Questioning Simplicity Bias Assumptions
In this paper we review recent work on the simplicity bias and challenge many of the commonly made assumptions.
摘要
评审与讨论
The paper reviews different works about simplicity bias, and discuss several assumptions often made when studying simplicity bias, and how relevant they are in practice. The paper introduces a toy-problem showing how the presence of common features which are less predictive can mask the learning of less common features which are more predictive.
优点
The paper discusses simplicity bias in a clear way, and it is easy to read. When discussing the different assumptions made by other papers, the paper is very extensive, and shows large various of examples from the literature for each point.
缺点
The paper in its current form leans heavily towards being a review or survey, offering limited new experimental or theoretical contributions. Many of the claims and assertions are inadequately supported, lacking both empirical evidence and theoretical depth.

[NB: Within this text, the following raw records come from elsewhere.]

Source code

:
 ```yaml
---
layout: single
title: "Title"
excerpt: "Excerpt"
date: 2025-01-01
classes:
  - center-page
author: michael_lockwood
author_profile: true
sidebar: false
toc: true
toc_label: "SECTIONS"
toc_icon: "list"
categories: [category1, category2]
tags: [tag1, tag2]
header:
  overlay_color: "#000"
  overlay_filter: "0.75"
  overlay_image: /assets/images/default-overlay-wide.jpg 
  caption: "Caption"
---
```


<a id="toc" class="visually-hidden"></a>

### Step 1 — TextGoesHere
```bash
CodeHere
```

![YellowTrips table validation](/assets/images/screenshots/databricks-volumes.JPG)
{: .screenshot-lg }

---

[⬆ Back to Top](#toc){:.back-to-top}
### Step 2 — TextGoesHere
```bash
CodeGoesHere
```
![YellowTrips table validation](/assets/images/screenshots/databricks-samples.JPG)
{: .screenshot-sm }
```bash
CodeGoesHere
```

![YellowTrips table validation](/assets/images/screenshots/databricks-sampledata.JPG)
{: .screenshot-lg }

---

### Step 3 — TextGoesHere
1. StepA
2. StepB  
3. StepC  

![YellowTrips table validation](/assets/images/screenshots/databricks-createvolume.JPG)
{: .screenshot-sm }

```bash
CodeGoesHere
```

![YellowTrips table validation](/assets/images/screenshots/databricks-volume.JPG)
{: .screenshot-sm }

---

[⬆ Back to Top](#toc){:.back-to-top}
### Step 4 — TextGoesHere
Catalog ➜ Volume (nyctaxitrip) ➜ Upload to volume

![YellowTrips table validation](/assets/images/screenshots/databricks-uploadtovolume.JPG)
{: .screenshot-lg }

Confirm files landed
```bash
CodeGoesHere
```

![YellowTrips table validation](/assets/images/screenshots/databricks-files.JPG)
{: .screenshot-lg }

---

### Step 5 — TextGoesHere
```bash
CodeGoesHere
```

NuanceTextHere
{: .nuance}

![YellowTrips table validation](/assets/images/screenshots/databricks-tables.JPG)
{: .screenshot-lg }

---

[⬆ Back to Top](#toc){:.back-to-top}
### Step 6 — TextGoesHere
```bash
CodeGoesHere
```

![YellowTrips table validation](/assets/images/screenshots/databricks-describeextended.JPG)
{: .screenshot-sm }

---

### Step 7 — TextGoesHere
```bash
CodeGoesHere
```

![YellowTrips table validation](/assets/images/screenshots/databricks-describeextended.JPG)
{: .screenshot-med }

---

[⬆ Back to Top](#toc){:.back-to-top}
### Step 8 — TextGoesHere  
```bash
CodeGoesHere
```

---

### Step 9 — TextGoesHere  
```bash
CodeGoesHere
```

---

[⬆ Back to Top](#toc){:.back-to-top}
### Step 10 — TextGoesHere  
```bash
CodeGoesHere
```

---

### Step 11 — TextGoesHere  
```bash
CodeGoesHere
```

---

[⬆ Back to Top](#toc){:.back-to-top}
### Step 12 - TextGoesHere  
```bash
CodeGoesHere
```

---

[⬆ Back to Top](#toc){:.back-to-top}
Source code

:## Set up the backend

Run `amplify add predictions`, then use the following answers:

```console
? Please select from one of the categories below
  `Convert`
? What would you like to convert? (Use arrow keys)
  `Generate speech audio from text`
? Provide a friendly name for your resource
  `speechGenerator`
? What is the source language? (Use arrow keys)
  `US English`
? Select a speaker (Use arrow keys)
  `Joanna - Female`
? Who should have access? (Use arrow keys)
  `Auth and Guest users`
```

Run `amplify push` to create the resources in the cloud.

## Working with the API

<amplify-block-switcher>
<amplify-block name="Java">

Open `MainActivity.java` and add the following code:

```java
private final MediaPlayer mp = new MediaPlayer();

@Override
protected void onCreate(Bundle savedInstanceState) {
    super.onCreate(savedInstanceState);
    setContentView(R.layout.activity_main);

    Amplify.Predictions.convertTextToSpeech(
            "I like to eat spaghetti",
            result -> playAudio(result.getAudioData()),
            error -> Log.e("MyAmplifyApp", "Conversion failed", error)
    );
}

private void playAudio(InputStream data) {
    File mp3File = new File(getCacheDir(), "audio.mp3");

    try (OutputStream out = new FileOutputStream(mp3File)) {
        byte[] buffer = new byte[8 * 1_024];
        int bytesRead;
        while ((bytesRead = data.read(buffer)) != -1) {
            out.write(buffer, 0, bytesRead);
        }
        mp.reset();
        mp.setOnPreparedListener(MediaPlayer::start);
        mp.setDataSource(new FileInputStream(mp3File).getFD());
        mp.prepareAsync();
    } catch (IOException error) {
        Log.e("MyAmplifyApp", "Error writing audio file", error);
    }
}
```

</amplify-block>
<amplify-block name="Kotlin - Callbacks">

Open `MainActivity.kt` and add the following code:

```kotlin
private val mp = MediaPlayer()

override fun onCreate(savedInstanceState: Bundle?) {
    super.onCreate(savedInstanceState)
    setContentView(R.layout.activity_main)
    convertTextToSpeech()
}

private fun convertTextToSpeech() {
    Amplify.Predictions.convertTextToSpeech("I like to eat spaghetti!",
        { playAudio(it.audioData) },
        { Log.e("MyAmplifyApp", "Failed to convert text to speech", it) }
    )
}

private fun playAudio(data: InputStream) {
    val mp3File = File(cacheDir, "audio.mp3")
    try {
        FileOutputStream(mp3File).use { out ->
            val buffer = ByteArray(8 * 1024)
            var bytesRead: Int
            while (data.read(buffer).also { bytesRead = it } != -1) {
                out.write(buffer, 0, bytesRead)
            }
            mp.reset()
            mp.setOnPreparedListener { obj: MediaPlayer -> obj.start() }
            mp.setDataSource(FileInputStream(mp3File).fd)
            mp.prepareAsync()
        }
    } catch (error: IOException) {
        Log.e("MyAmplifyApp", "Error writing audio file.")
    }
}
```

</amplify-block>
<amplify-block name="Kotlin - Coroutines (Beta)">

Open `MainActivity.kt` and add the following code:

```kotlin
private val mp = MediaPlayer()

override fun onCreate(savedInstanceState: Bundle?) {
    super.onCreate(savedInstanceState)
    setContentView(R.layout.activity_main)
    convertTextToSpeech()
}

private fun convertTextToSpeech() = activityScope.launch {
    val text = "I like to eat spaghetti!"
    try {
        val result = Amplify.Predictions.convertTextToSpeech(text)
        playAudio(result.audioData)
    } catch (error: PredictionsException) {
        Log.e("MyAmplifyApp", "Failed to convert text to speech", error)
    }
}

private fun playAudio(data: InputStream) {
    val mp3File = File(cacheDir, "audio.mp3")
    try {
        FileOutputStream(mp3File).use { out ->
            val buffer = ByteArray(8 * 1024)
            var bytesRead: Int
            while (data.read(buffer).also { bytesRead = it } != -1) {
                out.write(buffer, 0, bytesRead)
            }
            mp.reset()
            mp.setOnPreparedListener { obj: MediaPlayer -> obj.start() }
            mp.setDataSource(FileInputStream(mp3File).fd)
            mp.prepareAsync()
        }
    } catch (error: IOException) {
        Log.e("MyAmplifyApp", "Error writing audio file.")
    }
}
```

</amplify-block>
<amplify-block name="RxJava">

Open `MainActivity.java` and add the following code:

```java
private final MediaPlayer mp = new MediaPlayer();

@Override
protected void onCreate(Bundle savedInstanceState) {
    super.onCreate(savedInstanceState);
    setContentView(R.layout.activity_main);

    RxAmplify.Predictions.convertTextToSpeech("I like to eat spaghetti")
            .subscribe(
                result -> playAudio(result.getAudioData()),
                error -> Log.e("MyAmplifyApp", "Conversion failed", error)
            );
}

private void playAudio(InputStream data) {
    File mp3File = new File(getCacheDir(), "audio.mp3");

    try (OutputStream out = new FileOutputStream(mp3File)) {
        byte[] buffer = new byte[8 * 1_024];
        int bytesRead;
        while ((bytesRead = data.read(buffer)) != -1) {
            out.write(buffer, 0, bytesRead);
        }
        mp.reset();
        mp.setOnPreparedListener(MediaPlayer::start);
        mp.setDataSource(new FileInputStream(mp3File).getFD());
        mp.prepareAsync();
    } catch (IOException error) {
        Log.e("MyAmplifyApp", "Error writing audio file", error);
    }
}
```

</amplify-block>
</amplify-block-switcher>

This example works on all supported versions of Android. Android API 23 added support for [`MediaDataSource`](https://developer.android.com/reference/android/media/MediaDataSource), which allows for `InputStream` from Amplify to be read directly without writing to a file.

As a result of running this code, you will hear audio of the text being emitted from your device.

For instance, when discussing assumptions made by works on simplicity bias, the paper critiques these assumptions but provides little to no empirical or theoretical evidence to support these critiques. A stronger approach would include relevant models and datasets that are commonly used in the study of deep learning to substantiate the claims.
Take, for example, the discussion of the "Two Features Assumption." Rather than simply listing papers and datasets that operate under this assumption, I would expect the paper to include experiments with deep networks on real datasets or a theoretical framework demonstrating that avoiding the learning of one "bad" feature does not necessarily facilitate the learning of the "good" feature. This is particularly important in real-world datasets, where what appears to be a binary feature distinction ("birds" vs. "background") may actually encompass a complex set of features -- as both birds and backgrounds are complex objects which contain many features themselves.
Another example is the distinction made between "spurious features" and domain shift. The paper references several works that discuss this point but does not add any novel insights. It is self-evident that discrepancies between training and test set performance must involve some degree of distribution shift -- otherwise the performance would be identical. The paper needs to clarify what original contributions are being made beyond this well-established fact.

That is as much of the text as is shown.